[Collection entries]
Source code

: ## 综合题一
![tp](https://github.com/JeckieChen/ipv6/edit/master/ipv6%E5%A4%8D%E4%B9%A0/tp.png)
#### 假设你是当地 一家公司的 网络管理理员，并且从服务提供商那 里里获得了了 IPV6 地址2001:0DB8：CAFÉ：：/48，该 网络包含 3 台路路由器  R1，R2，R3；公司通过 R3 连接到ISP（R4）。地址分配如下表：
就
---
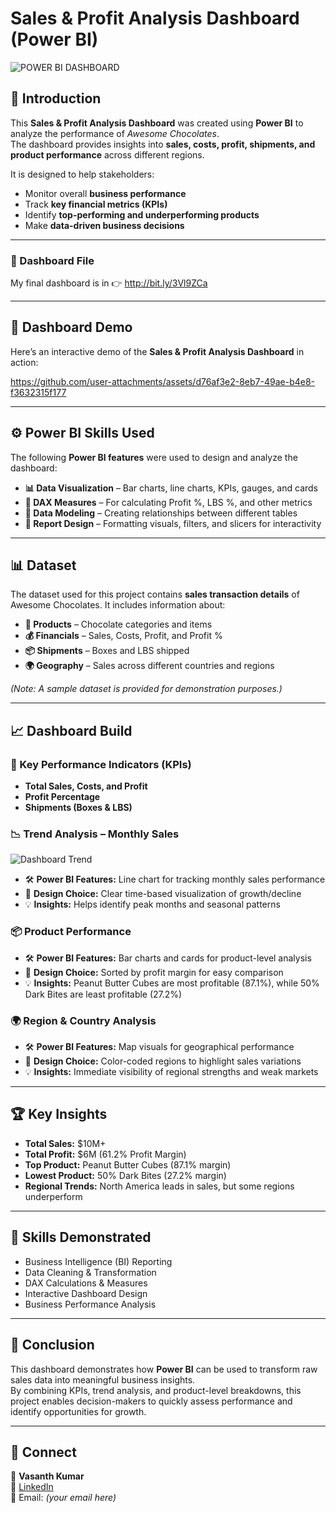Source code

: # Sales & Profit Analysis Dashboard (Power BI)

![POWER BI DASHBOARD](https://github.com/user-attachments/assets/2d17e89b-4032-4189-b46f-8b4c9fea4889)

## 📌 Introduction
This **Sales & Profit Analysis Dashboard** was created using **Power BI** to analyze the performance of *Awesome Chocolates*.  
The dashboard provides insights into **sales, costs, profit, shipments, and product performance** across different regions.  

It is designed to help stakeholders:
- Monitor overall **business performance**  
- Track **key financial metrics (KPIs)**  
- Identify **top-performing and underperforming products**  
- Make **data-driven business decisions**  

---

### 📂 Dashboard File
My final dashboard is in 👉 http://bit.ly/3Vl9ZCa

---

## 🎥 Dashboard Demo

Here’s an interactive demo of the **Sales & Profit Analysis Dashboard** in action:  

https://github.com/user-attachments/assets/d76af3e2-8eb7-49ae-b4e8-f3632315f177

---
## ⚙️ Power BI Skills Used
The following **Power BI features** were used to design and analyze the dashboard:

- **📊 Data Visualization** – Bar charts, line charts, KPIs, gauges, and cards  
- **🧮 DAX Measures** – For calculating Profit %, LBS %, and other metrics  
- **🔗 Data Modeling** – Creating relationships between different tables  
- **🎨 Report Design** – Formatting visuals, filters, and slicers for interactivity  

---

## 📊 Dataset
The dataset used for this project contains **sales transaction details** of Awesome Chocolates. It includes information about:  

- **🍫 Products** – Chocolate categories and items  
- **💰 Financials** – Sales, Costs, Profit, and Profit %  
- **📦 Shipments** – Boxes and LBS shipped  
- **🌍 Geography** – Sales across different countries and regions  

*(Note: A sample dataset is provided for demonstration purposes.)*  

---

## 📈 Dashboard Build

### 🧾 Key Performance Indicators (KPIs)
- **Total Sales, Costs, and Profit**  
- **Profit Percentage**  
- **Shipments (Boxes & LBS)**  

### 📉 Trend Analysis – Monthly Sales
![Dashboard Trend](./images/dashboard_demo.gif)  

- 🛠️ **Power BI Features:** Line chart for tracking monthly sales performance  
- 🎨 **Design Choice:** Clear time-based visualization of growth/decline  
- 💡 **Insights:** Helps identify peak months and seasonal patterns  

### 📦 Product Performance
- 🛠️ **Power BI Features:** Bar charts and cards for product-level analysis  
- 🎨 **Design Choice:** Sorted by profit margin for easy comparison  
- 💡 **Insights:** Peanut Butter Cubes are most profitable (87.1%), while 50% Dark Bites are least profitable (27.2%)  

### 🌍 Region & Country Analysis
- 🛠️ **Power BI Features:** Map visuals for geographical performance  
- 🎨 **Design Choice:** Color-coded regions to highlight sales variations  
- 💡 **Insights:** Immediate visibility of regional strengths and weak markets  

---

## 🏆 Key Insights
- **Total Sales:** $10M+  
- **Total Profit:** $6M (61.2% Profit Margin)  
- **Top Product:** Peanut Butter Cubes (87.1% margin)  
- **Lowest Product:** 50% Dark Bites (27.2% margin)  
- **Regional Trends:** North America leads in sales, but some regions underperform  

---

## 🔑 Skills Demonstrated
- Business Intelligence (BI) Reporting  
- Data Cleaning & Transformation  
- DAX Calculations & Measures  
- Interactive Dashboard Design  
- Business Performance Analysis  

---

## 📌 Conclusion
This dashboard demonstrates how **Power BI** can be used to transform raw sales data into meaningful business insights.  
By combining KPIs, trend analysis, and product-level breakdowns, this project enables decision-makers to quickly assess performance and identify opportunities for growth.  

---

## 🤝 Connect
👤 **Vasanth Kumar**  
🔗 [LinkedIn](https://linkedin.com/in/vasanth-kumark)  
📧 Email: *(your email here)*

Problem description:
Print the lines above from the one with "- **📊 Data Visualization**" through the one with "## 📊 Dataset", both included, exactly as written and nothing more.

Expected output:
- **📊 Data Visualization** – Bar charts, line charts, KPIs, gauges, and cards  
- **🧮 DAX Measures** – For calculating Profit %, LBS %, and other metrics  
- **🔗 Data Modeling** – Creating relationships between different tables  
- **🎨 Report Design** – Formatting visuals, filters, and slicers for interactivity  

---

## 📊 Dataset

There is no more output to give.